#### Source information

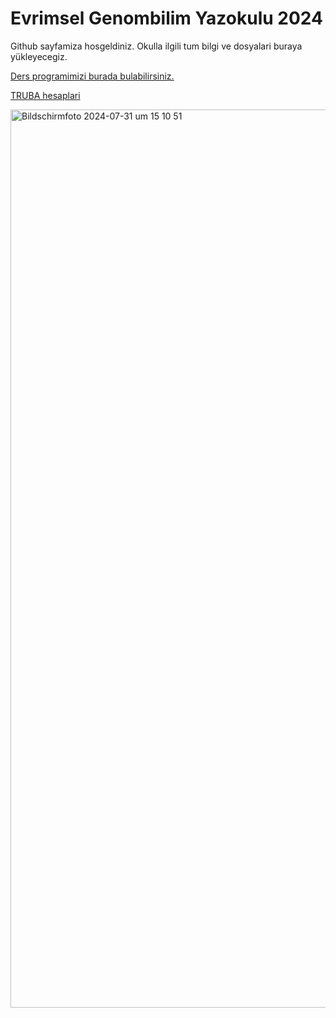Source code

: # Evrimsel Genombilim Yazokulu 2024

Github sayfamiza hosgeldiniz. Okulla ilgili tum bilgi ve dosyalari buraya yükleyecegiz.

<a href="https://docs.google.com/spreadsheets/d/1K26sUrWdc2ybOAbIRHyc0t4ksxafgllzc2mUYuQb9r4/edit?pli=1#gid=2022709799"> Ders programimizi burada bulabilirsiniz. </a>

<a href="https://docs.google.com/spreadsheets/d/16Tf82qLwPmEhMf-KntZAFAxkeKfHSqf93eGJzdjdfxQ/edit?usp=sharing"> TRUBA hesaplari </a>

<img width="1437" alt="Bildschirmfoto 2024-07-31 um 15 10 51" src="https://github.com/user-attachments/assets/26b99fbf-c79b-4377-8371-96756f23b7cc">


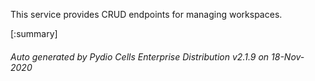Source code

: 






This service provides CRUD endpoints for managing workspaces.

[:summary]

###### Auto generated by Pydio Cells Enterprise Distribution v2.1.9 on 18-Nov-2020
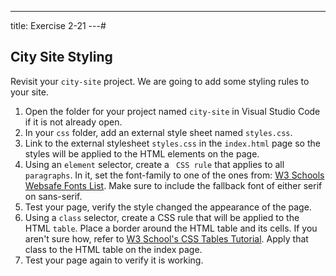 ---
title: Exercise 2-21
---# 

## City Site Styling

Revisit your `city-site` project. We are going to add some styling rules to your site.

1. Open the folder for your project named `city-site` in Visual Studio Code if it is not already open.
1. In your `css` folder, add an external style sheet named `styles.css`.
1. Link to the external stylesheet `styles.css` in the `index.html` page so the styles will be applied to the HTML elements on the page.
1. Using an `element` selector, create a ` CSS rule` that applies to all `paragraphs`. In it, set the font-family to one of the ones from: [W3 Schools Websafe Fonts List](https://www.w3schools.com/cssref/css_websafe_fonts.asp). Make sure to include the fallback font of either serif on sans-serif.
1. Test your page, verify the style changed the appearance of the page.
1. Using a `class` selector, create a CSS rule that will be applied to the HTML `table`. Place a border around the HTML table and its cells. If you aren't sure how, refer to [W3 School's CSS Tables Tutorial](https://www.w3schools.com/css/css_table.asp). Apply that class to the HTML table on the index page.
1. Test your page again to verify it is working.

########

### Exercise goal
The word to find is "named". Copy every line of the records that holds it.

### Result for this exercise
1. Open the folder for your project named `city-site` in Visual Studio Code if it is not already open.
1. In your `css` folder, add an external style sheet named `styles.css`.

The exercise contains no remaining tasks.